May 29th of this week marked John F. Kennedy's 95th birthday.
Had he never gone to Dallas, had he the blessings of long years like his 105 year old mother Rose, the man immutably fixed in the American memory as a vigorous 40-something surely would be seen in an entirely different light.
If JFK were alive today?
Presuming his 1964 re-election, we would know for a fact what he did in Vietnam. We would know for a fact what a second-term Kennedy domestic program produced. And yes, yes, all those torrent of womanizing tales that finally gushed into headlines in the post-Watergate era (and still keep coming, the tale of White House intern Mimi Alford recently added to the long list) would surely have had a more scathing effect on his historical reputation had he been alive to answer them.
But he wasn't.
As the world knows, those fateful few seconds in Dallas on November 22, 1963 not only transformed American and world history. They transformed JFK himself into an iconic American martyr, forever young, handsome and idealistic. Next year will mark the 50th anniversary of his assassination--and in spite of all the womanizing tales, in spite of the passage of now almost half a century--John F. Kennedy is still repeatedly ranked by Americans as among the country's greatest presidents. In the American imagination, JFK is historically invincible
All of this comes to mind not simply as JFK's 95th birthday came and went this week with remarkably little fanfare.
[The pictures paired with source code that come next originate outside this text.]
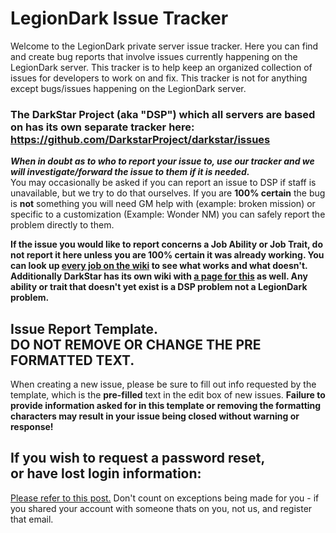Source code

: # LegionDark Issue Tracker

Welcome to the LegionDark private server issue tracker. Here you can find and create bug reports that involve issues currently happening on the LegionDark server. This tracker is to help keep an organized collection of issues for developers to work on and fix. This tracker is not for anything except bugs/issues happening on the LegionDark server. 

### The DarkStar Project (aka "DSP") which all servers are based on has its own separate tracker here: https://github.com/DarkstarProject/darkstar/issues  
***When in doubt as to who to report your issue to, use our tracker and we will investigate/forward the issue to them if it is needed.***  
You may occasionally be asked if you can report an issue to DSP if staff is unavailable, but we try to do that ourselves.
If you are **100% certain** the bug is **not** something you will need GM help with (example: broken mission) or specific to a customization (Example: Wonder NM) you can safely report the problem directly to them. 

**If the issue you would like to report concerns a Job Ability or Job Trait, do not report it here unless you are 100% certain it was already working. You can look up [every job on the wiki](http://wiki.legiondark.com/Category:Jobs) to see what works and what doesn't. Additionally DarkStar has its own wiki with [a page for this](https://wiki.dspt.info/index.php/What_Works) as well. Any ability or trait that doesn't yet exist is a DSP problem not a LegionDark problem.**

## Issue Report Template. <br>DO NOT REMOVE OR CHANGE THE PRE FORMATTED TEXT.

When creating a new issue, please be sure to fill out info requested by the template, which is the **pre-filled** text in the edit box of new issues. **Failure to provide information asked for in this template or removing the formatting characters may result in your issue being closed without warning or response!**

## If you wish to request a password reset, <br>or have lost login information:

[Please refer to this post.](http://legiondark.com/forums/viewtopic.php?t=1594&amp;sid=d18e2b010d42b32280e66bc8176cd5a2) Don't count on exceptions being made for you - if you shared your account with someone thats on you, not us, and register that email.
As readers of The American Spectator are well familiar, TAS founder and Editor-in-chief R. Emmett Tyrrell, Jr. has a new book out in which he details The Death of Liberalism.
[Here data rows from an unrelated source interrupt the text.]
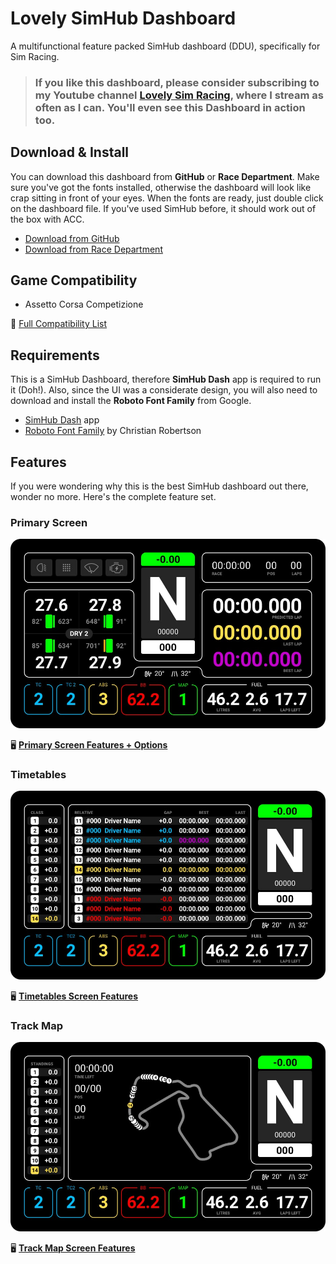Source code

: # Lovely SimHub Dashboard
A multifunctional feature packed SimHub dashboard (DDU), specifically for Sim Racing.

> ### If you like this dashboard, please consider subscribing to my Youtube channel [Lovely Sim Racing](http://j76.me/LSR), where I stream as often as I can. You'll even see this Dashboard in action too.

## Download & Install
You can download this dashboard from **GitHub** or **Race Department**. Make sure you've got the fonts installed, otherwise the dashboard will look like crap sitting in front of your eyes. When the fonts are ready, just double click on the dashboard file. If you've used SimHub before, it should work out of the box with ACC.

* [Download from GitHub]()
* [Download from Race Department]()

## Game Compatibility

* Assetto Corsa Competizione

🧬 [Full Compatibility List](compatibility.md)

## Requirements
This is a SimHub Dashboard, therefore **SimHub Dash** app is required to run it (Doh!). Also, since the UI was a considerate design, you will also need to download and install the **Roboto Font Family** from Google.

* [SimHub Dash](https://www.simhubdash.com) app
* [Roboto Font Family](https://fonts.google.com/specimen/Roboto) by Christian Robertson

## Features
If you were wondering why this is the best SimHub dashboard out there, wonder no more. Here's the complete feature set.

### Primary Screen
[![Primary Screen](images/Primary.jpg)](primary.md)

🖥 **[Primary Screen Features + Options](primary.md)**

### Timetables
[![Timetables](images/AlternateTimetables.jpg)](timetables.md)

🖥 **[Timetables Screen Features](timetables.md)**


### Track Map
[![Primary Screen](images/AlternateMap.jpg)](track-map.md)

🖥 **[Track Map Screen Features](track-map.md)**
Once upon a time -- in 1950 -- Bob Tyrrell notes that the liberal intellectual Lionel Trilling could honestly open his book The Liberal Imagination with this sentence:
In the United States at this time Liberalism is not only the dominant but even the sole intellectual tradition.
It was true in 1950 -- and it was still true on the day John F. Kennedy's motorcade began to make its way through the streets of Dallas.
It was still true a year later, when Kennedy's successor Lyndon Johnson swamped the GOP's conservative nominee Barry Goldwater.
But something had happened by 1964. Something Big. And it's fair to wonder on the anniversary of John F. Kennedy's 95th birthday if in fact that Something Big would ever have happened at all if Kennedy had not been in Lee Harvey Oswald's gun sight that sunny November day almost 49 years ago.
In short, one wonders. Did the bullets that killed JFK hit another target -- liberalism itself? Unlike JFK, not killing liberalism instantly but inflicting something else infinitely more damaging than sudden death? Or, as Tyrrell puts it, inflicting "a slow, but steady decline of which the Liberals have been steadfastly oblivious."
While LBJ would ride herd on American liberalism for another year, in fact the dominant status of liberalism in both politics and culture that Trilling had observed in 1950 had, after JFK's murder, curiously begun to simply fade. Not unlike Alice in Wonderland's Cheshire cat, leaving nothing behind but a grin. Writes Tyrrell:
Yet Liberals, who began as the rightful heirs to the New Deal, have carried on as a kind of landed aristocracy, gifted but doomed.
The new book in Robert Caro's biographical series, The Years of Lyndon Johnson: The Passage of Power has received considerable attention for Caro's detailed depiction of LBJ's transition from powerful Senate Majority Leader to a virtual impotence as Kennedy's vice president. But there's a clue in this book as to the future decline of liberalism that is completely overlooked (and wasn't published until after Tyrrell's). A clue that revolves around the treatment of Vice President Johnson by Kennedy insiders and JFK's Washington admirers -- a treatment, it is important to note, that was never ever exhibited by JFK himself.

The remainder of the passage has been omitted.